● **Data listing**:
====

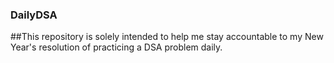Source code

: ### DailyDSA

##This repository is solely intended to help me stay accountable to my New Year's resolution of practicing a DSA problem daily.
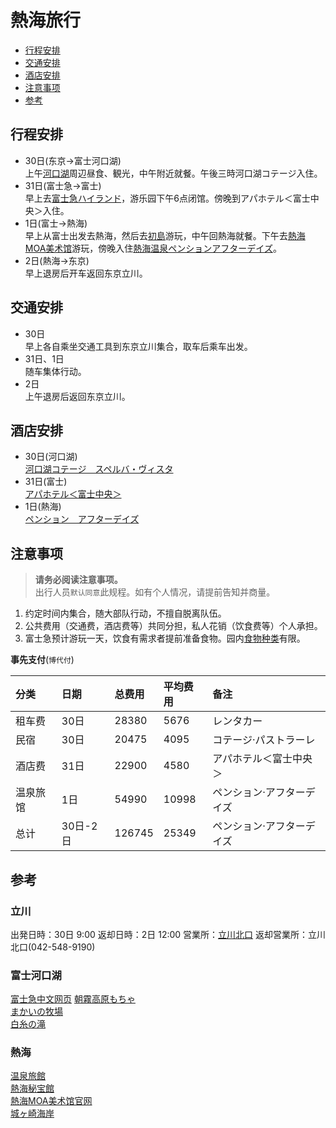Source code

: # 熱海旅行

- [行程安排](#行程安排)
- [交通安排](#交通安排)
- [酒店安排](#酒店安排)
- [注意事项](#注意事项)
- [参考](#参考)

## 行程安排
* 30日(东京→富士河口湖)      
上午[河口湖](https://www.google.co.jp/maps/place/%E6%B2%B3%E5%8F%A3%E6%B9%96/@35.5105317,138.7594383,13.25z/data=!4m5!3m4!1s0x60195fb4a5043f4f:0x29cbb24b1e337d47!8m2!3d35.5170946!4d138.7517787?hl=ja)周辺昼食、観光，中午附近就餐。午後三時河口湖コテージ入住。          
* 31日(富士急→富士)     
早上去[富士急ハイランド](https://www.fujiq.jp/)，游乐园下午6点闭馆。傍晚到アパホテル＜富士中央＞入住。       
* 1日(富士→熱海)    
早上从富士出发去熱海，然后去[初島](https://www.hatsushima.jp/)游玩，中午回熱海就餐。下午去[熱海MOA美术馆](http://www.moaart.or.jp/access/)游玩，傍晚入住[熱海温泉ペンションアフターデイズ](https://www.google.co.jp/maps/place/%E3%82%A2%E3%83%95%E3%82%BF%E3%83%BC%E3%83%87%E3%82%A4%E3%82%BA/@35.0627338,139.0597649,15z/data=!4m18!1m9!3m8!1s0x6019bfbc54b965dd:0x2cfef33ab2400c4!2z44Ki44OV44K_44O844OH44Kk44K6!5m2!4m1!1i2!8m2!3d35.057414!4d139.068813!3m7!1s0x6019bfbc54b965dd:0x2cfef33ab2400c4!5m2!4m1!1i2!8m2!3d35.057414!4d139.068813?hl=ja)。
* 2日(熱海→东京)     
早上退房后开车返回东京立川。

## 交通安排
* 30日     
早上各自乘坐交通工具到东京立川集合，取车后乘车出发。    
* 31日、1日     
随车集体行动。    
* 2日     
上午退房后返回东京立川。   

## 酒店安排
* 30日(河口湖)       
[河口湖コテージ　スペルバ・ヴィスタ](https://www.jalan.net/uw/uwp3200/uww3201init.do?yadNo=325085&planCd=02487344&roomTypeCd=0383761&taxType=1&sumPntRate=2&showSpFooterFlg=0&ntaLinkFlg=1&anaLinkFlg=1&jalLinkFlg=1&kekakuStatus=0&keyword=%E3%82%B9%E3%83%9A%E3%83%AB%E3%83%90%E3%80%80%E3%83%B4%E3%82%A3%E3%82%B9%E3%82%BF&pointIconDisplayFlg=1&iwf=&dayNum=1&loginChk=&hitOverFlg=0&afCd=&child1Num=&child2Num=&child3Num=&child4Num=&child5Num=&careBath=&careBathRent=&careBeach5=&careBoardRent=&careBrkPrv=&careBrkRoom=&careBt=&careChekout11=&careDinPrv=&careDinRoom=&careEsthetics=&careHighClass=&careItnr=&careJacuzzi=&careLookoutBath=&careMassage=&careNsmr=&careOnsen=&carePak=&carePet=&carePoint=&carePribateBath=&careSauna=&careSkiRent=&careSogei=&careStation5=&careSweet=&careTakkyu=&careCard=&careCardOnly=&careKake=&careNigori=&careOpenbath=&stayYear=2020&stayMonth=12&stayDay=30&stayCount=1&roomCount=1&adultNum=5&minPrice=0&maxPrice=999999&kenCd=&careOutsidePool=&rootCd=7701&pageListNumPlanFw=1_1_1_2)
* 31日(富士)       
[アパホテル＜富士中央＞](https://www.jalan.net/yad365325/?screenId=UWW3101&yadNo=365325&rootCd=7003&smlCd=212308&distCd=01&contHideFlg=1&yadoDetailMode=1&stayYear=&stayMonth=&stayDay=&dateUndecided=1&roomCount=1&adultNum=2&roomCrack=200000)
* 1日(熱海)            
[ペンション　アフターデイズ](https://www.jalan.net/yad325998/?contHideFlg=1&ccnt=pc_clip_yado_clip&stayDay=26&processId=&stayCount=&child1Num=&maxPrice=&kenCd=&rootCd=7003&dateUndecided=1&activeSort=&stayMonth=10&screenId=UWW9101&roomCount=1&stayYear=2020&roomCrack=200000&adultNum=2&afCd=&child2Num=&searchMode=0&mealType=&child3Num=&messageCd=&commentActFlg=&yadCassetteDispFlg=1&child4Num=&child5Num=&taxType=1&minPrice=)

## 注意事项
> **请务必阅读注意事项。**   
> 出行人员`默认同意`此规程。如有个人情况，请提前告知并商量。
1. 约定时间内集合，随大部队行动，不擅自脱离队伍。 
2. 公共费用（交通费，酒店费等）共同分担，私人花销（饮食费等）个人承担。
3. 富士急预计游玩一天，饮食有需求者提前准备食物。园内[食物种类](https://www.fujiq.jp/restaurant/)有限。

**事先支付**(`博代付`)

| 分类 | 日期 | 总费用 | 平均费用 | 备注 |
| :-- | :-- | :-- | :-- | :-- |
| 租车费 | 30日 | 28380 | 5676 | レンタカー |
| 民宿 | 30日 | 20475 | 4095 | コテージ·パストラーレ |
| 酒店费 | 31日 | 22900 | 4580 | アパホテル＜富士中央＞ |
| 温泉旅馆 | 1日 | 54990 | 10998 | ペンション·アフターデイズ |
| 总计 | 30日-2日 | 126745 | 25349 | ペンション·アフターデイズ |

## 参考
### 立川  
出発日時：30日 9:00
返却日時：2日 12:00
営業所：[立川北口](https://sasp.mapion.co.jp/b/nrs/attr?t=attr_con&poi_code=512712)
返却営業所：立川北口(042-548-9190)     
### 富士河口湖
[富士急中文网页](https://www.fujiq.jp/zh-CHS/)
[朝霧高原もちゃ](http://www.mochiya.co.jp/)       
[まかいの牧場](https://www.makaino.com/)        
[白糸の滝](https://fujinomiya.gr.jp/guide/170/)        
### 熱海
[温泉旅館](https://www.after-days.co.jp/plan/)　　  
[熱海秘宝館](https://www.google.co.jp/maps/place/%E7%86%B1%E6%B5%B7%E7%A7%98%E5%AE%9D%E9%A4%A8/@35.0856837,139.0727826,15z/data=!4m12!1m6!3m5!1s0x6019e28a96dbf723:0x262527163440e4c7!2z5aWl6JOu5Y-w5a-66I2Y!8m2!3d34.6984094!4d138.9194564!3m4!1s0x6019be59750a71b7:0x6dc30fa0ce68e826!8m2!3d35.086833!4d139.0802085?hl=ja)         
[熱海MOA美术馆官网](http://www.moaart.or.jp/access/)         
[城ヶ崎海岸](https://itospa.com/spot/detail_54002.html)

====

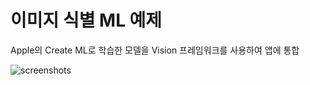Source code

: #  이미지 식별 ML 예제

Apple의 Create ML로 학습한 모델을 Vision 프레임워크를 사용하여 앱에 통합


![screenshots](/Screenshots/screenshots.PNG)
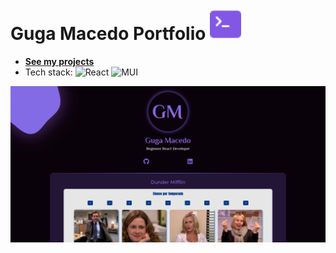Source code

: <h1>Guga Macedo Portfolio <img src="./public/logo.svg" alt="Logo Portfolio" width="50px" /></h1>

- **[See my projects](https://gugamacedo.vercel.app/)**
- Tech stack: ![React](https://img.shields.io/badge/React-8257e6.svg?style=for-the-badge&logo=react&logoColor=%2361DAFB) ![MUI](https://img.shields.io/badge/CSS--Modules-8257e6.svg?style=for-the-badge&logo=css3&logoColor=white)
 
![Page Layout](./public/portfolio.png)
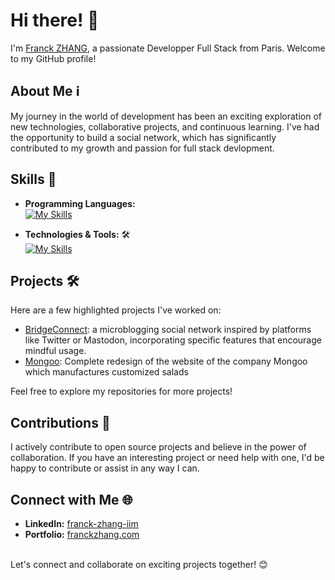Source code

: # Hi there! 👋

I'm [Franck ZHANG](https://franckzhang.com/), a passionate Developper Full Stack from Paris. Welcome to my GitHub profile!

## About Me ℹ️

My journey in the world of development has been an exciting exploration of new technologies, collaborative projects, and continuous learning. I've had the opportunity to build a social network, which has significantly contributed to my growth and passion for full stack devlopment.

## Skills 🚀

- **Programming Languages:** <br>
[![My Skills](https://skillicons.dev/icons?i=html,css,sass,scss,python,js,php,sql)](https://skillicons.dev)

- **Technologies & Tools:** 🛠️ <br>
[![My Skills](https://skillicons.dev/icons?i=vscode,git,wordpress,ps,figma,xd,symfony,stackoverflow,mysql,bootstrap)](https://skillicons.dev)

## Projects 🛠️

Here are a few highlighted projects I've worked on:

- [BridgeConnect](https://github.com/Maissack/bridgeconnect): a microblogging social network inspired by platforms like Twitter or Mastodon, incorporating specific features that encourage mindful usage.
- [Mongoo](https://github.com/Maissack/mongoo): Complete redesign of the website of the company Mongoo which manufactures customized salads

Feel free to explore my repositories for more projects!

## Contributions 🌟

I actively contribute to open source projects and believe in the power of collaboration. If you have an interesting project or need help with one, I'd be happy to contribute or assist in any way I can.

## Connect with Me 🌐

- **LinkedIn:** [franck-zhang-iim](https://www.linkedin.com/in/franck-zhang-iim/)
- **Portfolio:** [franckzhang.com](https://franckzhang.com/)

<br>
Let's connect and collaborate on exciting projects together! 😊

====

● **What the task asks**:
Look above for the line with "- **Portfolio:** [franckzhang.com](https://franckzhang.com/)" and the line with "Let's connect and", and reproduce exactly those two lines plus every line between, nothing more.

● **Exercise output**:
- **Portfolio:** [franckzhang.com](https://franckzhang.com/)

<br>
Let's connect and collaborate on exciting projects together! 😊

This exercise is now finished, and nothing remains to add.